## Entries shown

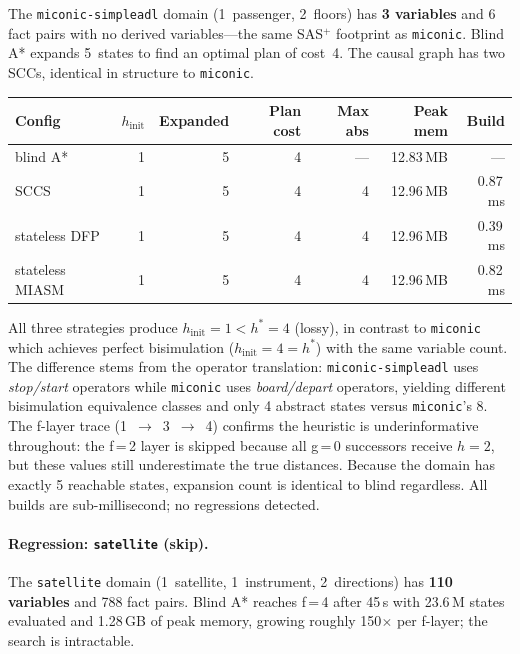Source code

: \documentclass[11pt,a4paper]{article}
\begin{document}
The \texttt{miconic-simpleadl} domain (1~passenger, 2~floors) has \textbf{3 variables}
and 6 fact pairs with no derived variables---the same SAS$^+$ footprint as
\texttt{miconic}.
Blind A* expands 5~states to find an optimal plan of cost~4.
The causal graph has two SCCs, identical in structure to \texttt{miconic}.

\begin{center}
\small
\begin{tabular}{lrrrrrr}
\toprule
\textbf{Config} & \textbf{$h_{\mathrm{init}}$} & \textbf{Expanded}
  & \textbf{Plan cost} & \textbf{Max abs} & \textbf{Peak mem} & \textbf{Build} \\
\midrule
blind A*            & 1 & 5 & 4 & --- & 12.83\,MB & ---     \\
SCCS                & 1 & 5 & 4 &   4 & 12.96\,MB & 0.87\,ms \\
stateless DFP       & 1 & 5 & 4 &   4 & 12.96\,MB & 0.39\,ms \\
stateless MIASM     & 1 & 5 & 4 &   4 & 12.96\,MB & 0.82\,ms \\
\bottomrule
\end{tabular}
\end{center}

All three strategies produce $h_{\mathrm{init}} = 1 < h^* = 4$ (lossy), in
contrast to \texttt{miconic} which achieves perfect bisimulation
($h_{\mathrm{init}} = 4 = h^*$) with the same variable count.
The difference stems from the operator translation: \texttt{miconic-simpleadl}
uses \emph{stop/start} operators while \texttt{miconic} uses \emph{board/depart}
operators, yielding different bisimulation equivalence classes and only 4 abstract
states versus \texttt{miconic}'s 8.
The f-layer trace (1~$\to$~3~$\to$~4) confirms the heuristic is underinformative
throughout: the f\,=\,2 layer is skipped because all g\,=\,0 successors receive
$h = 2$, but these values still underestimate the true distances.
Because the domain has exactly 5 reachable states, expansion count is identical to
blind regardless.
All builds are sub-millisecond; no regressions detected.

\paragraph{Regression: \texttt{satellite} (skip).}

The \texttt{satellite} domain (1~satellite, 1~instrument, 2~directions) has
\textbf{110 variables} and 788 fact pairs.
Blind A* reaches f\,=\,4 after 45\,s with 23.6\,M states evaluated and
1.28\,GB of peak memory, growing roughly 150$\times$ per f-layer; the search
is intractable.
\end{document}
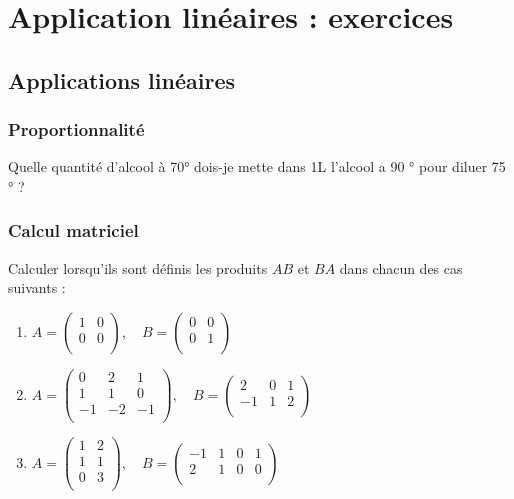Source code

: \documentclass{book}
\begin{document}
\chapter*{Application linéaires : exercices}
\section{Applications linéaires}
\subsection{Proportionnalité} 
\begin{Exercice}[Dilution]
Quelle quantité d'alcool à 70°  dois-je mette dans  1L l'alcool a 90 ° pour  diluer  75 ° ?
\end{Exercice}

\subsection{Calcul matriciel} 
\begin{Exercice}
Calculer lorsqu'ils sont définis les produits $AB$ et $BA$ dans chacun des cas suivants :
\begin{enumerate}
\item $\displaystyle A= \left(\begin{array}{cc}
1  &  0  \\
0  &  0 \\
\end{array}\right),\quad 
B=\left(\begin{array}{cc}
0  &  0  \\
0  &  1 \\
\end{array}\right)
$
\item $\displaystyle A=\left(\begin{array}{ccc}
0 & 2 & 1\\
1 & 1 & 0\\
-1&-2 &-1\\
\end{array}\right),\quad
B=\left(\begin{array}{ccc}
2 & 0 & 1\\
-1& 1 & 2\\
\end{array}\right)
$
\item $\displaystyle A=\left(\begin{array}{cc}
1 & 2 \\
1 & 1 \\
0 & 3 \\
\end{array}\right),
\quad B=\left(\begin{array}{cccc}
-1 & 1 & 0& 1 \\
2 & 1 & 0& 0 \\
\end{array}\right)
$
\end{enumerate}
\end{Exercice}
\end{document}
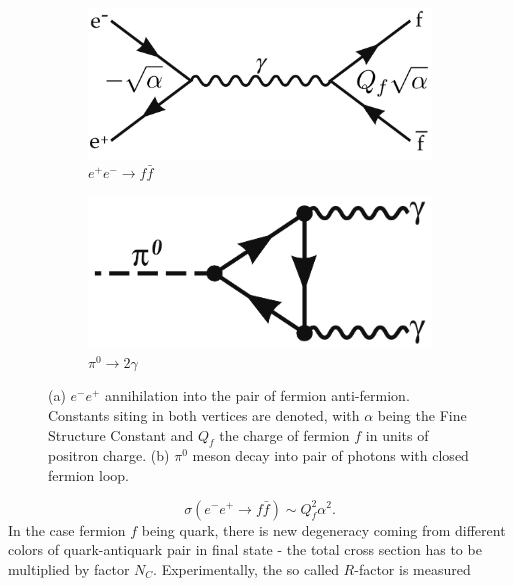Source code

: \begin{figure}[t]
  \centering
  \begin{subfigure}[b]{0.45\textwidth}
    \includegraphics[width=\textwidth]{Chapter1/RRatio.png} 
    \caption{$e^+e^- \rightarrow f\bar{f}$}
    \label{fig:RRatio}
  \end{subfigure}
  \quad
  \begin{subfigure}[b]{0.45\textwidth}
    \includegraphics[width=\textwidth]{Chapter1/PiMesonDecay.png}
    \caption{$\pi^0 \rightarrow 2 \gamma$}
    \label{fig:PiDecay}
  \end{subfigure}
  \caption{(a) $e^-e^+$ annihilation into the pair of fermion anti-fermion.
    Constants siting in both vertices are denoted, with $\alpha$ being the Fine
    Structure Constant and $Q_f$ the charge of fermion $f$ in units of positron
    charge.
           (b) $\pi^0$ meson decay into pair of photons with closed fermion
         loop.}
  \label{fig:FeynmannGraphsNC3}
\end{figure}

\begin{equation}
  \sigma (e^- e^+ \rightarrow f \bar{f} ) \sim Q_f^2 \alpha^2.
  \label{eq:NumberOfColorsBasicCrossSection}
\end{equation}
In the case fermion $f$ being quark, there is new degeneracy coming from
different colors of quark-antiquark pair in final state - the total cross
section has to be multiplied by factor $N_C$. Experimentally, the so called
$R$-factor is measured


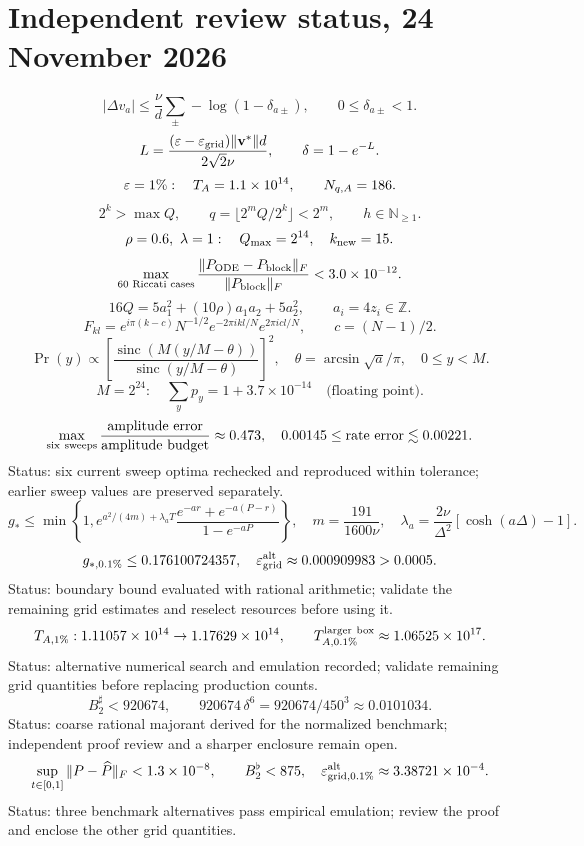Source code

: \documentclass[11pt,a4paper]{article}
\begin{document}
\section*{Independent review status, 24 November 2026}
\[
 |\Delta v_a|\le\frac{\nu}{d}\sum_{\pm}-\log(1-\delta_{a\pm}),
 \qquad 0\le\delta_{a\pm}<1.
\]
\[
 L=\frac{(\varepsilon-\varepsilon_{\rm grid})\|\mathbf v^*\|d}{2\sqrt2\nu},
 \qquad \delta=1-e^{-L}.
\]
\[
 \varepsilon=1\%:\quad T_A=1.1\times10^{14},\qquad N_{q,A}=186.
\]
\[
 2^k>\max Q,\qquad q=\lfloor 2^mQ/2^k\rfloor<2^m,\qquad h\in\mathbb N_{\ge1}.
\]
\[
 \rho=0.6,\ \lambda=1:\quad Q_{\max}=2^{14},\quad k_{\rm new}=15.
\]
\[
 \max_{\text{60 Riccati cases}}\frac{\|P_{\rm ODE}-P_{\rm block}\|_F}{\|P_{\rm block}\|_F}
 <3.0\times10^{-12}.
\]
\[
 16Q=5a_1^2+(10\rho)a_1a_2+5a_2^2,\qquad a_i=4z_i\in\mathbb Z.
\]
\[
 F_{kl}=e^{i\pi(k-c)}N^{-1/2}e^{-2\pi ikl/N}e^{2\pi icl/N},
 \qquad c=(N-1)/2.
\]
\[
 \Pr(y)\propto\left[\frac{\operatorname{sinc}(M(y/M-\theta))}
 {\operatorname{sinc}(y/M-\theta)}\right]^2,\quad
 \theta=\arcsin\sqrt a/\pi,\quad 0\le y<M.
\]
\[
 M=2^{24}:\quad \sum_y p_y=1+3.7\times10^{-14}\quad\text{(floating point)}.
\]
\[
 \max_{\rm six\ sweeps}\frac{\text{amplitude error}}{\text{amplitude budget}}
 \approx0.473,\quad 0.00145\le\text{rate error}\lesssim0.00221.
\]
Status: six current sweep optima rechecked and reproduced within tolerance; earlier sweep values are preserved separately.
\[
 g_*\le\min\!\left\{1,e^{a^2/(4m)+\lambda_a T}
 \frac{e^{-ar}+e^{-a(P-r)}}{1-e^{-aP}}\right\},\quad
 m=\frac{191}{1600\nu},\quad
 \lambda_a=\frac{2\nu}{\Delta^2}[\cosh(a\Delta)-1].
\]
\[
 g_{*,0.1\%}\le0.176100724357,\quad
 \varepsilon_{\rm grid}^{\rm alt}\approx0.000909983>0.0005.
\]
Status: boundary bound evaluated with rational arithmetic; validate the remaining grid estimates and reselect resources before using it.
\[
 T_{A,1\%}:1.11057\times10^{14}\to1.17629\times10^{14},\qquad
 T_{A,0.1\%}^{\rm larger\ box}\approx1.06525\times10^{17}.
\]
Status: alternative numerical search and emulation recorded; validate remaining grid quantities before replacing production counts.
\[
 B_2^{\sharp}<920674,\qquad
 920674\,\delta^6=920674/450^3\approx0.0101034.
\]
Status: coarse rational majorant derived for the normalized benchmark; independent proof review and a sharper enclosure remain open.
\[
 \sup_{t\in[0,1]}\|P-\widehat P\|_F<1.3\times10^{-8},\qquad
 B_2^{\flat}<875,\quad \varepsilon_{\rm grid,0.1\%}^{\rm alt}\approx3.38721\times10^{-4}.
\]
Status: three benchmark alternatives pass empirical emulation; review the proof and enclose the other grid quantities.
\end{document}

## To do
Return the count of lines in the entries above that include the word "includegraphics", without any added text.

## Solution
2